I think you're severely underestimating how quickly the U.S. is vaccinating and how quickly these shipments will hit the rest of the world. There are ~8 billion people on Earth, and the U.S. and U.K. are leading the way [1] in vaccinating their populations. Once the U.S. is fully vaccinated, tens of millions of doses will flow to the rest of the world on behalf of the U.S. Hell, the U.S. has administered almost more doses than Russia, India, and China combined but those are the countries that will save the world? C'mon.
I personally don't understand the "your country shouldn't put its own citizens first" mentality. It's honestly just incompatible with my own world view as we currently see the world. I mean, we need minimum wage increases here in the U.S. - why isn't the E.U. paying? [2]

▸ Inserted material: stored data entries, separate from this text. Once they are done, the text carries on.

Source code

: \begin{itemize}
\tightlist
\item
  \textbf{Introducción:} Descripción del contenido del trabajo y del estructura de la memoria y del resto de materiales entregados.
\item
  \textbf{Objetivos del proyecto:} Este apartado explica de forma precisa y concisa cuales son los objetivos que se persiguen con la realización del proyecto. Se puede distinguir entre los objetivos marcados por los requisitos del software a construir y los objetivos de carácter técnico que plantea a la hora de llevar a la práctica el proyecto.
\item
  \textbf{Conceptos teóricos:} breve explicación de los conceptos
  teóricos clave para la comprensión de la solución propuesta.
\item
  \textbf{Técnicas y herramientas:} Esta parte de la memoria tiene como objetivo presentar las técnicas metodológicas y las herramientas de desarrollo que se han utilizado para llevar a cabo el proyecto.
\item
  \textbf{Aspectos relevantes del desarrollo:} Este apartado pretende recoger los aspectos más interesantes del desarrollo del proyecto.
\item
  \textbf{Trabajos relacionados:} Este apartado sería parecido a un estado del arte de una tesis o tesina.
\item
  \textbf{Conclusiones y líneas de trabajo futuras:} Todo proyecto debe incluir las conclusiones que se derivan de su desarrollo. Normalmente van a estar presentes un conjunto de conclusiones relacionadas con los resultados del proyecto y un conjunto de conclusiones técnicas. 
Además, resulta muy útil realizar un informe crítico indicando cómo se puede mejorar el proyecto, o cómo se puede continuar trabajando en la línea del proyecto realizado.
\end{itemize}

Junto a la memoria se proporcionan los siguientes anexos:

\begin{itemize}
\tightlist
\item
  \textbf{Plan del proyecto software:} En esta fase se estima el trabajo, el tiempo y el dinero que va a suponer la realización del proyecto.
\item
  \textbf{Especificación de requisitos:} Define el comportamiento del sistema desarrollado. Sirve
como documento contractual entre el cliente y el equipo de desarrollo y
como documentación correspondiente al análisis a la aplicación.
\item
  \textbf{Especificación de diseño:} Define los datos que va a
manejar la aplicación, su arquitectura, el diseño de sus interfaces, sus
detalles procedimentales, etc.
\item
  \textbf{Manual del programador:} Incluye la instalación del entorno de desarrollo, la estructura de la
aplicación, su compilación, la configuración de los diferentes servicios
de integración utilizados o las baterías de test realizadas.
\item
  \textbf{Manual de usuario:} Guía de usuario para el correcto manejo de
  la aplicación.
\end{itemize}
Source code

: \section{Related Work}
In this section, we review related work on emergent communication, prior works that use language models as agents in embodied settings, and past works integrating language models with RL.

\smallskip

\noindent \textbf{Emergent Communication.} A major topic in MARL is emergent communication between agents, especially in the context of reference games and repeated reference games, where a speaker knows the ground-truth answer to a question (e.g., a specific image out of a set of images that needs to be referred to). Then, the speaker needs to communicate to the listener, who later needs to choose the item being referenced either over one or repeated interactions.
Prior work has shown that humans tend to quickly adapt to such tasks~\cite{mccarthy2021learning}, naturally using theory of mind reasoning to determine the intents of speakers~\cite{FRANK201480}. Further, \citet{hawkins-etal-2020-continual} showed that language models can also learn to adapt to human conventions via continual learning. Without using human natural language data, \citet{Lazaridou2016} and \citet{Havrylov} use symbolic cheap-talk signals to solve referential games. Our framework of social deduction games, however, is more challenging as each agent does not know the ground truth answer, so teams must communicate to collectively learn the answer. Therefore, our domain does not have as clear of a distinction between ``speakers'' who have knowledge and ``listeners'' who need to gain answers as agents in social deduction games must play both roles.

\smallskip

This notion is just not very reflective of how the world works, or how humans work for that matter. I guess if the E.U. wants to export all its vaccines so E.U. citizens (why do they even have citizenship? why is it even an organization? Why are there even member states?) get them last - that's their prerogative and I'm sure the E.U. voters will support or reject that. In the U.S. and U.K. I think we take the view that you have to put your mask on first before you help someone put theirs on.
[1]https://www.nytimes.com/interactive/2021/world/covid-vaccina... [2] This notion is easy to dismiss. If you truly believed this you'd feed starving kids in other places instead of your own or any of your friends or relatives. Nobody operates this way so why pretend that nations must?